Asymmetric information impairs the functioning of credit markets, in particular in developing countries where incomplete property rights and lack of collateral are a common joint occurrence. In such an environment financial institutions enable lending by transferring the responsibilities for the screening and monitoring of the borrowers as well as the enforcement of credit contracts, to the borrowers themselves to ease problems of asymmetric information. This comprises non-collateral based lending methodologies such as peer monitoring through co-signers (Klonner and Rai, 2010) and, especially, peer screening and monitoring in individual and joint liability group lending with the possibility to impose social sanctions (Gin and Karlan, 2014).
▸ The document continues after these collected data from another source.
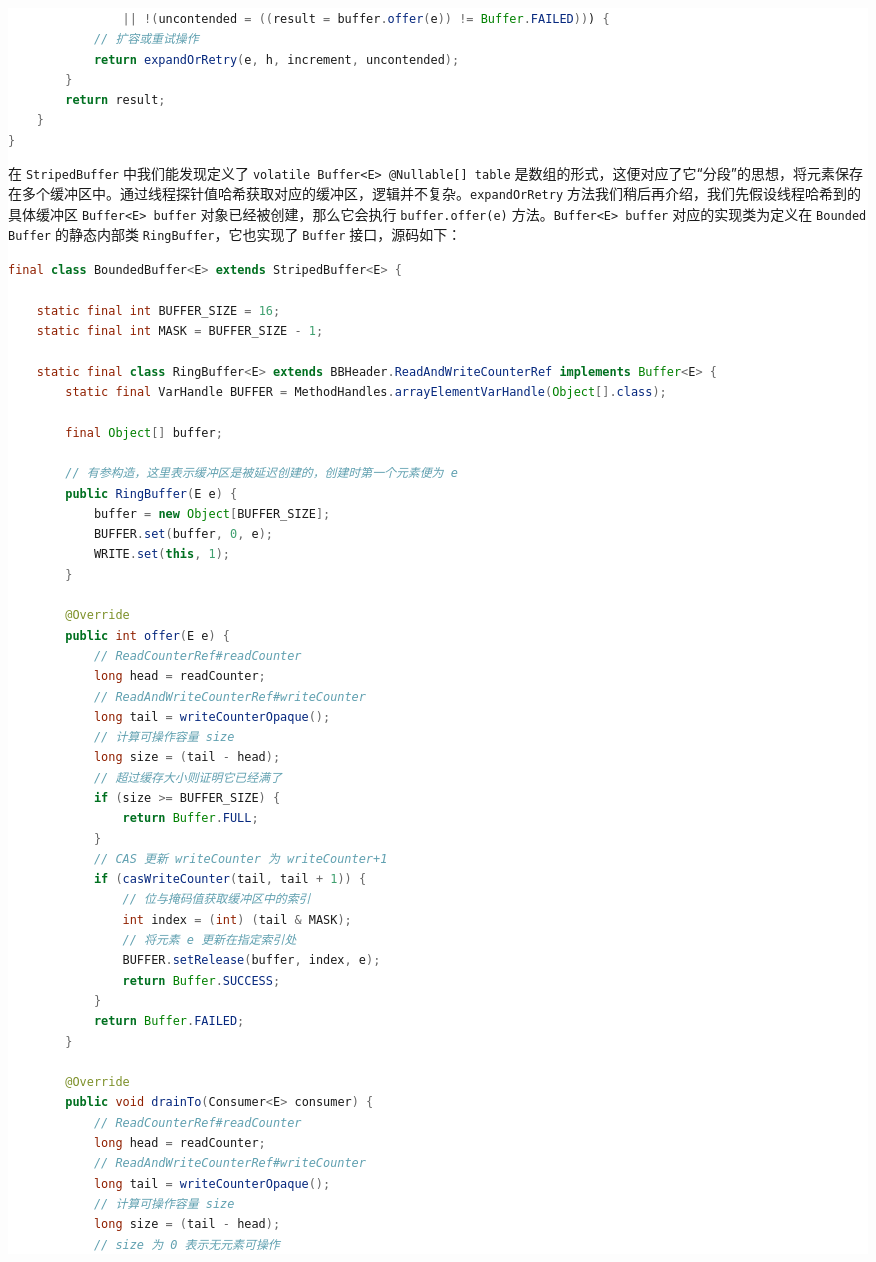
 ```java
                || !(uncontended = ((result = buffer.offer(e)) != Buffer.FAILED))) {
            // 扩容或重试操作
            return expandOrRetry(e, h, increment, uncontended);
        }
        return result;
    }
}
```

在 `StripedBuffer` 中我们能发现定义了 `volatile Buffer<E> @Nullable[] table` 是数组的形式，这便对应了它“分段”的思想，将元素保存在多个缓冲区中。通过线程探针值哈希获取对应的缓冲区，逻辑并不复杂。`expandOrRetry` 方法我们稍后再介绍，我们先假设线程哈希到的具体缓冲区 `Buffer<E> buffer` 对象已经被创建，那么它会执行 `buffer.offer(e)` 方法。`Buffer<E> buffer` 对应的实现类为定义在 `BoundedBuffer` 的静态内部类 `RingBuffer`，它也实现了 `Buffer` 接口，源码如下：

```java
final class BoundedBuffer<E> extends StripedBuffer<E> {

    static final int BUFFER_SIZE = 16;
    static final int MASK = BUFFER_SIZE - 1;
    
    static final class RingBuffer<E> extends BBHeader.ReadAndWriteCounterRef implements Buffer<E> {
        static final VarHandle BUFFER = MethodHandles.arrayElementVarHandle(Object[].class);

        final Object[] buffer;

        // 有参构造，这里表示缓冲区是被延迟创建的，创建时第一个元素便为 e
        public RingBuffer(E e) {
            buffer = new Object[BUFFER_SIZE];
            BUFFER.set(buffer, 0, e);
            WRITE.set(this, 1);
        }

        @Override
        public int offer(E e) {
            // ReadCounterRef#readCounter
            long head = readCounter;
            // ReadAndWriteCounterRef#writeCounter
            long tail = writeCounterOpaque();
            // 计算可操作容量 size
            long size = (tail - head);
            // 超过缓存大小则证明它已经满了
            if (size >= BUFFER_SIZE) {
                return Buffer.FULL;
            }
            // CAS 更新 writeCounter 为 writeCounter+1
            if (casWriteCounter(tail, tail + 1)) {
                // 位与掩码值获取缓冲区中的索引
                int index = (int) (tail & MASK);
                // 将元素 e 更新在指定索引处
                BUFFER.setRelease(buffer, index, e);
                return Buffer.SUCCESS;
            }
            return Buffer.FAILED;
        }

        @Override
        public void drainTo(Consumer<E> consumer) {
            // ReadCounterRef#readCounter
            long head = readCounter;
            // ReadAndWriteCounterRef#writeCounter
            long tail = writeCounterOpaque();
            // 计算可操作容量 size
            long size = (tail - head);
            // size 为 0 表示无元素可操作
```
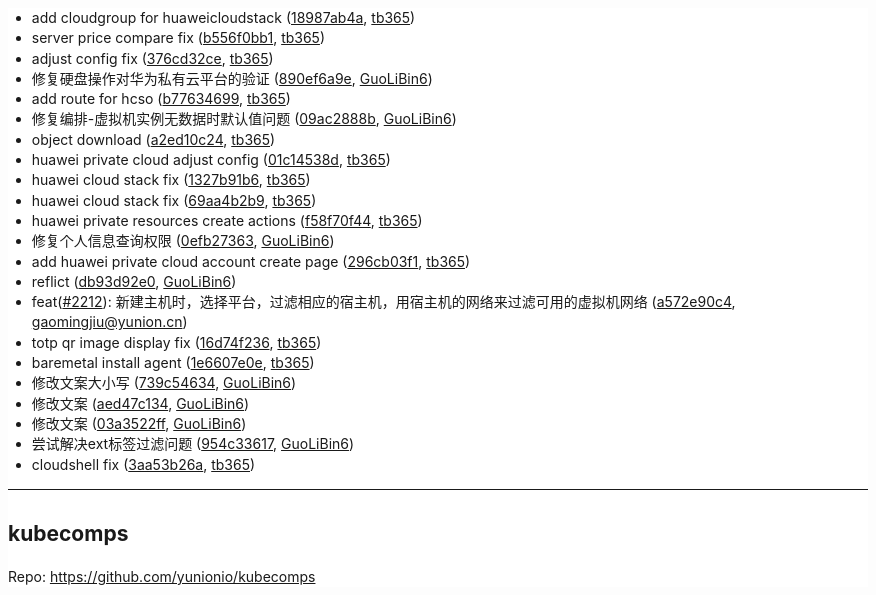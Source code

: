 - add cloudgroup for huaweicloudstack ([18987ab4a](https://github.com/yunionio/dashboard/commit/18987ab4a05508fbdf01807fdefaafad46c5e103), [tb365](mailto:tangbin@yunion.cn))
- server price compare fix ([b556f0bb1](https://github.com/yunionio/dashboard/commit/b556f0bb13d8a091b5e5ac5177f38b04b0047327), [tb365](mailto:tangbin@yunion.cn))
- adjust config fix ([376cd32ce](https://github.com/yunionio/dashboard/commit/376cd32cef2c07c4c1eb31fb9fc0779d39141000), [tb365](mailto:tangbin@yunion.cn))
- 修复硬盘操作对华为私有云平台的验证 ([890ef6a9e](https://github.com/yunionio/dashboard/commit/890ef6a9e978f73463f937e4cebaf514f2982846), [GuoLiBin6](mailto:782518577@qq.com))
- add route for hcso ([b77634699](https://github.com/yunionio/dashboard/commit/b776346997d325b63f6bd7d0b8d3ea4973ae1154), [tb365](mailto:tangbin@yunion.cn))
- 修复编排-虚拟机实例无数据时默认值问题 ([09ac2888b](https://github.com/yunionio/dashboard/commit/09ac2888b67b6fca9ffd2107dcad62df74a04728), [GuoLiBin6](mailto:782518577@qq.com))
- object download ([a2ed10c24](https://github.com/yunionio/dashboard/commit/a2ed10c2407e2f2d286b621090d247e8cf8b7620), [tb365](mailto:tangbin@yunion.cn))
- huawei private cloud adjust config ([01c14538d](https://github.com/yunionio/dashboard/commit/01c14538dbad494537b44e734bd94248d027c865), [tb365](mailto:tangbin@yunion.cn))
- huawei cloud stack fix ([1327b91b6](https://github.com/yunionio/dashboard/commit/1327b91b6c8e15ccfd12e8af168de4f42c0fb788), [tb365](mailto:tangbin@yunion.cn))
- huawei cloud stack fix ([69aa4b2b9](https://github.com/yunionio/dashboard/commit/69aa4b2b9b0936a8fb908dca298201d7e6f5bc60), [tb365](mailto:tangbin@yunion.cn))
- huawei private resources create actions ([f58f70f44](https://github.com/yunionio/dashboard/commit/f58f70f4439d14a37a6f72c44ed378dcc8b8e7c3), [tb365](mailto:tangbin@yunion.cn))
- 修复个人信息查询权限 ([0efb27363](https://github.com/yunionio/dashboard/commit/0efb2736388eec45219f2496e9bdd90df99ff736), [GuoLiBin6](mailto:782518577@qq.com))
- add huawei private cloud account create page ([296cb03f1](https://github.com/yunionio/dashboard/commit/296cb03f1c80a9bfad1e12c6c028b4853fd2cf19), [tb365](mailto:tangbin@yunion.cn))
- reflict ([db93d92e0](https://github.com/yunionio/dashboard/commit/db93d92e08fb9823bd89a23061c1e67a4126c2e1), [GuoLiBin6](mailto:782518577@qq.com))
- feat([#2212](https://github.com/yunionio/dashboard/issues/2212)): 新建主机时，选择平台，过滤相应的宿主机，用宿主机的网络来过滤可用的虚拟机网络 ([a572e90c4](https://github.com/yunionio/dashboard/commit/a572e90c414298bad758d43dd738f2159d75ba72), [gaomingjiu@yunion.cn](mailto:gaomingjiu@yunion.cn))
- totp qr image display fix ([16d74f236](https://github.com/yunionio/dashboard/commit/16d74f236717617c24bf18eb1d9566108163fce5), [tb365](mailto:tangbin@yunion.cn))
- baremetal install agent ([1e6607e0e](https://github.com/yunionio/dashboard/commit/1e6607e0e20f0dd57f79e51691703df8f9986e7e), [tb365](mailto:tangbin@yunion.cn))
- 修改文案大小写 ([739c54634](https://github.com/yunionio/dashboard/commit/739c546340994d2d6911b38428fb32ea1e82c243), [GuoLiBin6](mailto:782518577@qq.com))
- 修改文案 ([aed47c134](https://github.com/yunionio/dashboard/commit/aed47c134c178d0a5f47f505642933b66b8b0c5d), [GuoLiBin6](mailto:782518577@qq.com))
- 修改文案 ([03a3522ff](https://github.com/yunionio/dashboard/commit/03a3522ff23464ee3800fc592012a91303f45826), [GuoLiBin6](mailto:782518577@qq.com))
- 尝试解决ext标签过滤问题 ([954c33617](https://github.com/yunionio/dashboard/commit/954c33617b01f9e317b43a84386513caa38f0ea3), [GuoLiBin6](mailto:782518577@qq.com))
- cloudshell fix ([3aa53b26a](https://github.com/yunionio/dashboard/commit/3aa53b26a736578d380152029ce2551270f895d5), [tb365](mailto:tangbin@yunion.cn))

[dashboard - v3.7.7]: https://github.com/yunionio/dashboard/compare/v3.7.6...v3.7.7
-----

## kubecomps

Repo: https://github.com/yunionio/kubecomps


[cloudpods - v3.7.7]: https://github.com/yunionio/cloudpods/compare/v3.7.6...v3.7.7
[cloudpods-operator - v3.7.7]: https://github.com/yunionio/cloudpods-operator/compare/v3.7.6...v3.7.7
[kubecomps - v3.7.7]: https://github.com/yunionio/kubecomps/compare/v3.7.6...v3.7.7
[notify-plugins - v3.7.7]: https://github.com/yunionio/notify-plugins/compare/v3.7.6...v3.7.7
[ocadm - v3.7.7]: https://github.com/yunionio/ocadm/compare/v3.7.6...v3.7.7
[sdnagent - v3.7.7]: https://github.com/yunionio/sdnagent/compare/v3.7.6...v3.7.7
In addition, improved personal identification through fingerprints may alleviate credit market imperfections (Gin et al., 2012). These approaches have in common that they rely on the punishment of non-compliance with credit contracts as principle enforcement mechanism, e.g. through legal action or social sanctions. They contrast with alternative mechanisms which reward compliance, rather than punishing non-compliance, with credit contracts. One example is dynamic incentives, i.e. offering bigger loans sizes to clients when the build up a positive credit history. Another example, and subject to this impact evaluation, is conditioning gratuitous insurance provision for the client through the financial institution on clients' good standing with the financial institution (clients are in good standing if they are neither in arrears nor completely defaulted on their loans). We evaluate the impact of such a conditional insurance provision on the repayment performances of microfinance clients in a Randomized Controlled Trial. The impact evaluation employs weekly data on the financial activities of roughly 22000 clients in 700 client centers from the management information system (MIS) of the microfinance institution. To evaluate the impact of the IEF on clients, we complement the weekly MIS data with weekly data on a subsample of 500 to 700 clients collected through phone surveys.

Suggested Citation

  • Kemper, Niels & Frölich, Markus & Naima Unte, Pia, 2015. "Providing Insurance for Good Repayment Performance: The Individual Emergency Fund, Philippines," VfS Annual Conference 2015 (Muenster): Economic Development - Theory and Policy 112927, Verein für Socialpolitik / German Economic Association.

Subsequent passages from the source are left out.